• TASK STATEMENT
Copy each line of the following material that has the string "Refactor".
------------------------------------------------------------------------
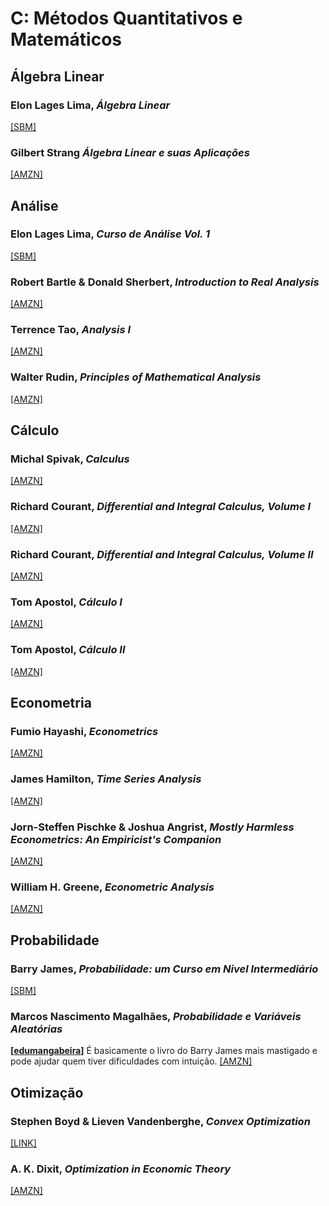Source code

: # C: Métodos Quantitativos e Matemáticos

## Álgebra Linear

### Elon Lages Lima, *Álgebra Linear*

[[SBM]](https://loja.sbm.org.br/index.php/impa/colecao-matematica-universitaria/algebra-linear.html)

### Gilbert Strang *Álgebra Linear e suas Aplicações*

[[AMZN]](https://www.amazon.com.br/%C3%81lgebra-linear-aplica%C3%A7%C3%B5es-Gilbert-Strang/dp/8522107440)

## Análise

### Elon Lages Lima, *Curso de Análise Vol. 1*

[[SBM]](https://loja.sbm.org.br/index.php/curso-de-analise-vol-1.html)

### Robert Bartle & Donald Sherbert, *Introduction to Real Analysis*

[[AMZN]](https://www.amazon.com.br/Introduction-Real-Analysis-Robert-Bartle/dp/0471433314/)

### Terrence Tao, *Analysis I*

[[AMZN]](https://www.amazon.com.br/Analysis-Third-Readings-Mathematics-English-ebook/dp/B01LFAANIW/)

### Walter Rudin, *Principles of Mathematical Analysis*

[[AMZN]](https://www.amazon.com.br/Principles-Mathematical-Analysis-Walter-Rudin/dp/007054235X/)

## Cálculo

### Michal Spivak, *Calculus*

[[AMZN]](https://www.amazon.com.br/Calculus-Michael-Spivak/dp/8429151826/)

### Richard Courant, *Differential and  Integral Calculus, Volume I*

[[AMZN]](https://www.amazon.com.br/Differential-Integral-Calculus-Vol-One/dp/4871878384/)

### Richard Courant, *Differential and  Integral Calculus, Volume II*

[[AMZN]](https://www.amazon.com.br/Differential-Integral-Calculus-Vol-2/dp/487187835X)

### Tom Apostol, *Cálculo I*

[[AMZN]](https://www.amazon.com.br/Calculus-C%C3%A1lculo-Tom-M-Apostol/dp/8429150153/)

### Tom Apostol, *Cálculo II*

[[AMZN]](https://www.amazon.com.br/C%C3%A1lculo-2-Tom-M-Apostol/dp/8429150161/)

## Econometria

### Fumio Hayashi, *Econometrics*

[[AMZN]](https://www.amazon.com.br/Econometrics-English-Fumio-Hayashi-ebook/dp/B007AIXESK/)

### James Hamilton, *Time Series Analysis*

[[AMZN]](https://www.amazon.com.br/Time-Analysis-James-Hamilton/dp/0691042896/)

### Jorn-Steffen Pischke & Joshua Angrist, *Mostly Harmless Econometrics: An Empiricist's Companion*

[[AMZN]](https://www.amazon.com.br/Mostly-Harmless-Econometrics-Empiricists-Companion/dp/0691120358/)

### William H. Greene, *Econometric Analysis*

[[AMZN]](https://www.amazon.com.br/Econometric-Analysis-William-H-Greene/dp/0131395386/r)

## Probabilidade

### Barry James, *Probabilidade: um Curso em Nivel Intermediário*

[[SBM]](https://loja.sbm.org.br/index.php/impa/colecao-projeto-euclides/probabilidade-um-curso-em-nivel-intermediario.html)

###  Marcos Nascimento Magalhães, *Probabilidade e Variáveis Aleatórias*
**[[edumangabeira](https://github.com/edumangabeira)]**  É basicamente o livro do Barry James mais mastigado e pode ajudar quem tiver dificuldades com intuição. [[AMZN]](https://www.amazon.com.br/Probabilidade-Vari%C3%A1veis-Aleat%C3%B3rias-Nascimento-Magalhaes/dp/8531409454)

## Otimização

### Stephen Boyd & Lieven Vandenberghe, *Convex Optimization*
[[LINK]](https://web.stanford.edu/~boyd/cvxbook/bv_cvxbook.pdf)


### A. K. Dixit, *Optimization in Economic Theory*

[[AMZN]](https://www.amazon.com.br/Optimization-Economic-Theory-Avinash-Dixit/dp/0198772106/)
------------------------------------------------------------------------
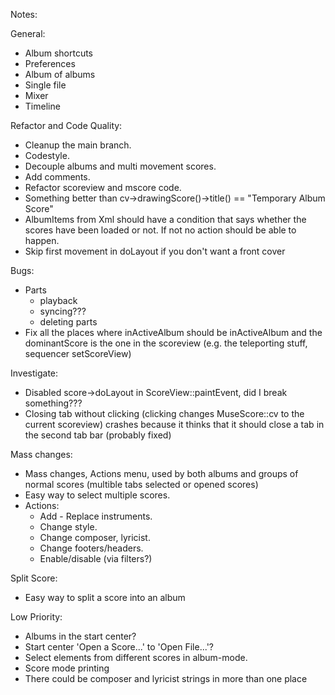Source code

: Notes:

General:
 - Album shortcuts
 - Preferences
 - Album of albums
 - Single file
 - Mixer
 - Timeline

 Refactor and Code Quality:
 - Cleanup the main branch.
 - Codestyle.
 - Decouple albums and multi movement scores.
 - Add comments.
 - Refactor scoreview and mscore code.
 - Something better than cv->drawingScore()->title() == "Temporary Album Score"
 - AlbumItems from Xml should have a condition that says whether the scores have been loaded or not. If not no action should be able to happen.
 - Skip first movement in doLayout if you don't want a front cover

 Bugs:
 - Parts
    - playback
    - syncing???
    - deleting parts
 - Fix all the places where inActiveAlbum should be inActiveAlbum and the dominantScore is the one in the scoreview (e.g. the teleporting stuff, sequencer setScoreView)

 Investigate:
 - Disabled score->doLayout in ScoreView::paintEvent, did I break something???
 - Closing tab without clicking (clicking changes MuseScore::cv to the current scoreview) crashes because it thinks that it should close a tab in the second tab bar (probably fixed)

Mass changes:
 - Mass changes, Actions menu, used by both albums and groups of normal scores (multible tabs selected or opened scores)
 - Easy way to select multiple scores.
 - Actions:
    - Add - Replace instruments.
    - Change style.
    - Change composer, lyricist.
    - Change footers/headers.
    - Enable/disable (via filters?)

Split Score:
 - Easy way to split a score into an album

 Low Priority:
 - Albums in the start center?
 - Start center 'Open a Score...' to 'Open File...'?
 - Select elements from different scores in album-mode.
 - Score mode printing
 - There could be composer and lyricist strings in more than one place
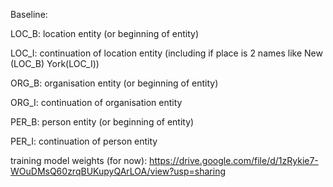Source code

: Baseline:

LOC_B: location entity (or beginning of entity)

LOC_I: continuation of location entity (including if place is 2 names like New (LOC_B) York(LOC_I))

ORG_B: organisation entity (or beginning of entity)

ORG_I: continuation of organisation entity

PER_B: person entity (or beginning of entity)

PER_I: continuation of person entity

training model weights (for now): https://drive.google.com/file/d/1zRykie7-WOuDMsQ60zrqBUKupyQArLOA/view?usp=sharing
------------------------------------------------------------------------
• TASK SOLUTION
 Refactor and Code Quality:
 - Refactor scoreview and mscore code.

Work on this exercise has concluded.